Menjadi Islam minoritas di negeri penuh teror

Belakangan ini sering terdengar negara-negara di eropa terkena aksi terorisme hampir setiap bulan. Sebagai salah satu negara yang banyak menerima imigran dari negara konflik, tentu hal ini amat disayangkan, apakah ini konspirasi? Apakah ini propaganda untuk membenci imigran muslim dan agama islam khususnya? Apakah mungkin negara mereka melakukan kesepakatan yang merugikan kelompok radikal tersebut sehingga layak diteror? sepertinya begitu…

Bagaimana rasanya menjadi kaum muslim di luar sana? khususnya di wilayah yang sangat diverse, negeri yang modern dan warganya yang sangat vokal, namun sering terjadi aksi teror dimana-mana? Dengan kemajuan teknologi informasi dan kemudahan orang-orang mengakses informasi baik yang salah maupun yang benar?

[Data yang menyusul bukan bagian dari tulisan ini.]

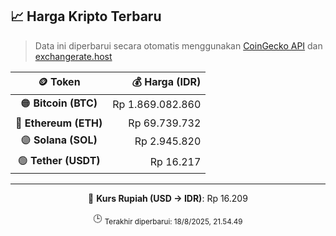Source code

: 

<!-- HARGA_KRIPTO -->
## 📈 Harga Kripto Terbaru

> Data ini diperbarui secara otomatis menggunakan [CoinGecko API](https://www.coingecko.com/) dan [exchangerate.host](https://exchangerate.host/)

<div align="center">

| 🪙 Token | 💰 Harga (IDR) |
|:------:|---------------:|
| 🟠 **Bitcoin (BTC)**   | Rp 1.869.082.860 |
| 🔵 **Ethereum (ETH)**  | Rp 69.739.732 |
| 🟣 **Solana (SOL)**    | Rp 2.945.820 |
| 🟢 **Tether (USDT)**   | Rp 16.217 |

---

💱 **Kurs Rupiah (USD → IDR)**: Rp 16.209

🕒 <sub>Terakhir diperbarui: 18/8/2025, 21.54.49</sub>

</div>
<!-- /HARGA_KRIPTO -->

Tiba-tiba sekelompok orang men-twit bahwa seringnya aksi teror yang terjadi dikarenakan terlalu baiknya pemerintah mereka untuk menerima kaum muslim imigran ini

Tiba-tiba sekelompok orang men-twit bahwa Islam adalah agama yang penuh kebohongan dan layak dihapuskan

.

Sebagai minoritas, menyadari orang-orang melihatmu dan mengawasimu seolah-olah ada yang salah dengan keyakinanmu? Bagaimana perasaanmu?

.

Ya, tatapan itu, tatapan yang bertanya-tanya, ada yang salah dengan yang kau imani selama ini, dan ada yang salah dengan dirimu, mengapa kamu masih mau beriman dengan ajaran yang sangat riskan itu?

Ajaran yang kata orang sangat mudah disalah-pahami dan disalah-artikan, jika begitu mudahnya agamamu untuk disalahpahami dan disalah-artikan, bukankah berarti agamamu penuh tanda tanya?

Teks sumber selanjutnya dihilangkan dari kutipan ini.